Tal y como ha observado, los carismas de los fundadores no son para ser encerrados en una botella, no son piezas de museo. Nuestros fundadores –ha aclarado–han sido movidos por el Espíritu y no han tenido miedo de ensuciarse las manos con la vida cotidiana, con los problemas de la gente, recorriendo con valentía las periferias geográficas y existenciales. Es más, “no se han detenido delante de los obstáculos y las incomprensiones de los otros, porque han mantenido en el corazón el estupor por el encuentro con Cristo”. No han domesticado –ha señalado– la gracia del Evangelio, han tenido siempre en el corazón una sana inquietud por el Señor.

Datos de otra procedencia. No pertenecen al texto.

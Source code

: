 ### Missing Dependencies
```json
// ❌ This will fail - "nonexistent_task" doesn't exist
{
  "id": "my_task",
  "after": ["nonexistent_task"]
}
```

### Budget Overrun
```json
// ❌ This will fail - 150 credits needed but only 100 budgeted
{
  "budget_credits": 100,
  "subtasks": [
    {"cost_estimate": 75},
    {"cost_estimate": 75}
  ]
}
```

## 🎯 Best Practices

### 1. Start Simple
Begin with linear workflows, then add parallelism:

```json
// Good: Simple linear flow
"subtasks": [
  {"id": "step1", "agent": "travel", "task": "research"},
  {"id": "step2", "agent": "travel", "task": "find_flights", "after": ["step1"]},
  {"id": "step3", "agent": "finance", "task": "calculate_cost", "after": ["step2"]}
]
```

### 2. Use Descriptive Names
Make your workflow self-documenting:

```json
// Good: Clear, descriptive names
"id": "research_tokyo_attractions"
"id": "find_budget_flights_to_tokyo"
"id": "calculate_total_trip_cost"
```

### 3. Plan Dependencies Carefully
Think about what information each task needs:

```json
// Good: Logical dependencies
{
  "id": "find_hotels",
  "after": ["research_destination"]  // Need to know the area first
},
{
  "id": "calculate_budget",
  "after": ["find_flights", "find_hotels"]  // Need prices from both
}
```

Finalmente, el Santo Padre ha reconocido que en la fiesta de este día aprendemos a “vivir la gratitud por el encuentro con Jesús y por el don de la vocación a la vida consagrada”. Esta es una palabra, ha asegurado, que puede sintetizar todo lo que hemos vivido en este Año de la Vida Consagrada: “gratitud por el don del Espíritu Santo, que siempre anima a la Iglesia a través de los distintos carismas”.
Para concluir su homilía ha deseado que el Señor Jesús pueda, por la materna intercesión de María, crecer en nosotros, y aumentar en cada uno el deseo del encuentro, la custodia del estupor y la alegría de la gratitud. “Entonces otros se verán atraídos por su luz y podrán encontrar la misericordia del Padre”, ha indicado.

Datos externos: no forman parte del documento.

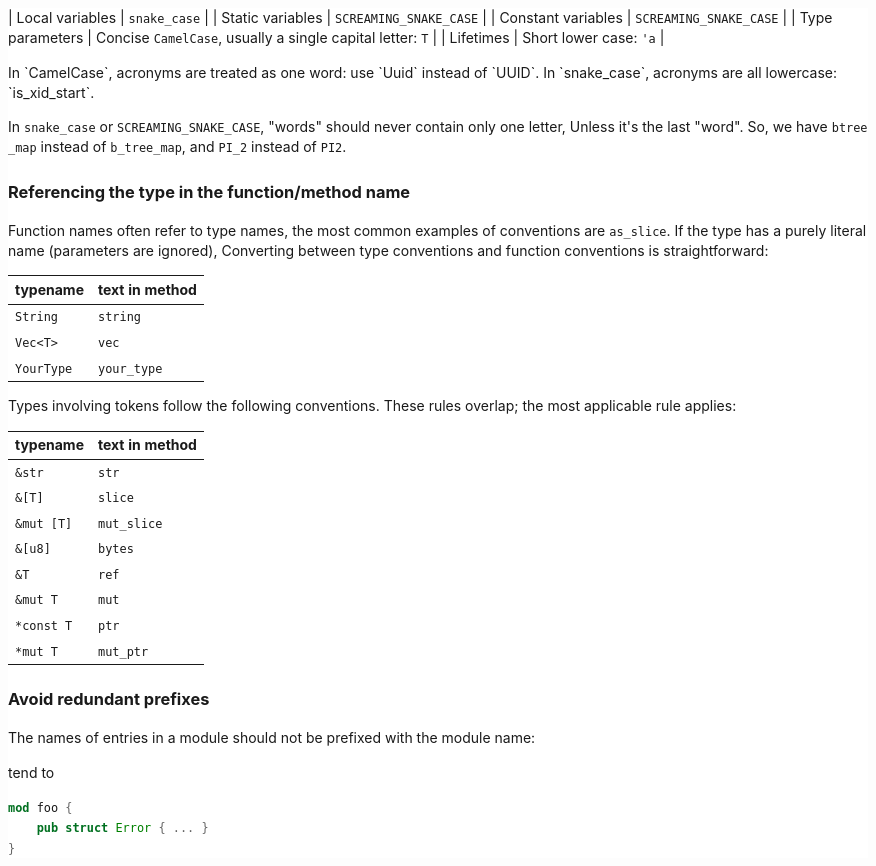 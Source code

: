 | Local variables | `snake_case` |
| Static variables | `SCREAMING_SNAKE_CASE` |
| Constant variables | `SCREAMING_SNAKE_CASE` |
| Type parameters | Concise `CamelCase`, usually a single capital letter: `T` |
| Lifetimes | Short lower case: `'a` |

<p>
In `CamelCase`, acronyms are treated as one word: use `Uuid` instead of
`UUID`. In `snake_case`, acronyms are all lowercase: `is_xid_start`.

In `snake_case` or `SCREAMING_SNAKE_CASE`, "words" should never contain only one letter,
Unless it's the last "word". So, we have `btree_map` instead of `b_tree_map`, and `PI_2` instead of `PI2`.

### Referencing the type in the function/method name

Function names often refer to type names, the most common examples of conventions are `as_slice`. If the type has a purely literal name (parameters are ignored),
Converting between type conventions and function conventions is straightforward:

typename | text in method
--------- | ---------------
`String`  | `string`
`Vec<T>`  | `vec`
`YourType`| `your_type`

Types involving tokens follow the following conventions. These rules overlap; the most applicable rule applies:

typename | text in method
--------- | ---------------
`&str`    | `str`
`&[T]`    | `slice`
`&mut [T]`| `mut_slice`
`&[u8]`   | `bytes`
`&T`      | `ref`
`&mut T`  | `mut`
`*const T`| `ptr`
`*mut T`  | `mut_ptr`

### Avoid redundant prefixes

The names of entries in a module should not be prefixed with the module name:

tend to

```rust
mod foo {
    pub struct Error { ... }
}
```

Al concluir la eucarística, el Santo Padre ha salido a la plaza de San Pedro para dirigir unas palabras de forma improvisada a los fieles que han seguido desde allí la celebración “con algo de frío”, tal y como él mismo ha comentado. Pero –ha asegurado– el corazón arde. Les he dado las gracias “por terminar así, todos juntos, este Año de la Vida Consagrada”.
El Papa les ha asegurado que “cada uno de nosotros tiene un sitio, un trabajo en la Iglesia” y les ha pedido que no se olviden “de la primera vocación, la primera llamada”. Y por eso les ha invitado a que no rebajen esa belleza del estupor de la primera llamada. Asimismo ha indicado que siempre hay trabajo que hacer pero lo más importante es rezar y les ha recordado que tienen que envejecer “como el buen vino”. El Pontífice ha asegurado que le gusta mucho cuando encuentra a “esas religiosas y religiosos ancianos pero con los ojos brillantes porque tienen el fuego de la vida espiritual encendido, no se ha apagado ese fuego”. Ha exhortado a los presentes a ir adelante, trabajando y mirando al mañana con esperanza. Y finalmente ha pedido “sembrar bien” para que “otros que vienen detrás de nosotros puedan recibir la herencia que les dejemos”. Fuente: Zenit.